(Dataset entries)
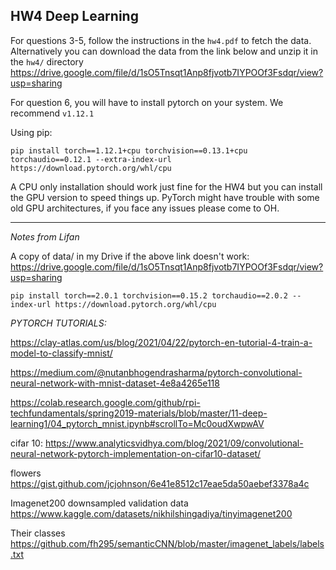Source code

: ## HW4 Deep Learning


For questions 3-5, follow the instructions in the `hw4.pdf` to fetch the data. Alternatively you can download the data from the link below and unzip it in the `hw4/` directory
https://drive.google.com/file/d/1sO5Tnsqt1Anp8fjvotb7IYPOOf3Fsdqr/view?usp=sharing

For question 6, you will have to install pytorch on your system. We recommend `v1.12.1`

Using pip:

`pip install torch==1.12.1+cpu torchvision==0.13.1+cpu torchaudio==0.12.1 --extra-index-url https://download.pytorch.org/whl/cpu`

A CPU only installation should work just fine for the HW4 but you can install the GPU version to speed things up. PyTorch might have trouble with some old GPU architectures, if you face any issues please come to OH.

---

*Notes from Lifan*

A copy of data/ in my Drive if the above link doesn't work: https://drive.google.com/file/d/1sO5Tnsqt1Anp8fjvotb7IYPOOf3Fsdqr/view?usp=sharing

`
pip install torch==2.0.1 torchvision==0.15.2 torchaudio==2.0.2 --index-url https://download.pytorch.org/whl/cpu
`

*PYTORCH TUTORIALS:*

https://clay-atlas.com/us/blog/2021/04/22/pytorch-en-tutorial-4-train-a-model-to-classify-mnist/

https://medium.com/@nutanbhogendrasharma/pytorch-convolutional-neural-network-with-mnist-dataset-4e8a4265e118

https://colab.research.google.com/github/rpi-techfundamentals/spring2019-materials/blob/master/11-deep-learning1/04_pytorch_mnist.ipynb#scrollTo=Mc0oudXwpwAV

cifar 10:
https://www.analyticsvidhya.com/blog/2021/09/convolutional-neural-network-pytorch-implementation-on-cifar10-dataset/

flowers 
https://gist.github.com/jcjohnson/6e41e8512c17eae5da50aebef3378a4c

Imagenet200 downsampled validation data
https://www.kaggle.com/datasets/nikhilshingadiya/tinyimagenet200

Their classes
https://github.com/fh295/semanticCNN/blob/master/imagenet_labels/labels.txt
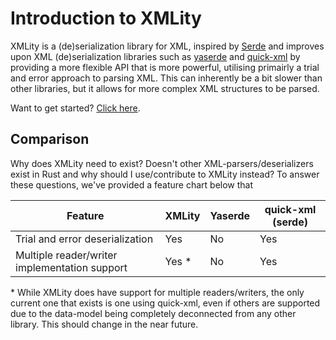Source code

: # Introduction to XMLity

XMLity is a (de)serialization library for XML, inspired by [Serde](https://serde.rs/) and improves upon XML (de)serialization libraries such as [yaserde](https://github.com/media-io/yaserde) and [quick-xml](https://github.com/tafia/quick-xml) by providing a more flexible API that is more powerful, utilising primairly a trial and error approach to parsing XML. This can inherently be a bit slower than other libraries, but it allows for more complex XML structures to be parsed.

Want to get started? [Click here](./1_getting_started/README.md).

## Comparison

Why does XMLity need to exist? Doesn't other XML-parsers/deserializers exist in Rust and why should I use/contribute to XMLity instead? To answer these questions, we've provided a feature chart below that

| Feature                                       | XMLity | Yaserde | quick-xml (serde) |
| --------------------------------------------- | ------ | ------- | ----------------- |
| Trial and error deserialization               | Yes    | No      | Yes               |
| Multiple reader/writer implementation support | Yes \* | No      | Yes               |

\* While XMLity does have support for multiple readers/writers, the only current one that exists is one using quick-xml, even if others are supported due to the data-model being completely deconnected from any other library. This should change in the near future.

### What the exercise asks
Gather each line in these records that contains the string "below".

### Solved problem
For questions 3-5, follow the instructions in the `hw4.pdf` to fetch the data. Alternatively you can download the data from the link below and unzip it in the `hw4/` directory
Why does XMLity need to exist? Doesn't other XML-parsers/deserializers exist in Rust and why should I use/contribute to XMLity instead? To answer these questions, we've provided a feature chart below that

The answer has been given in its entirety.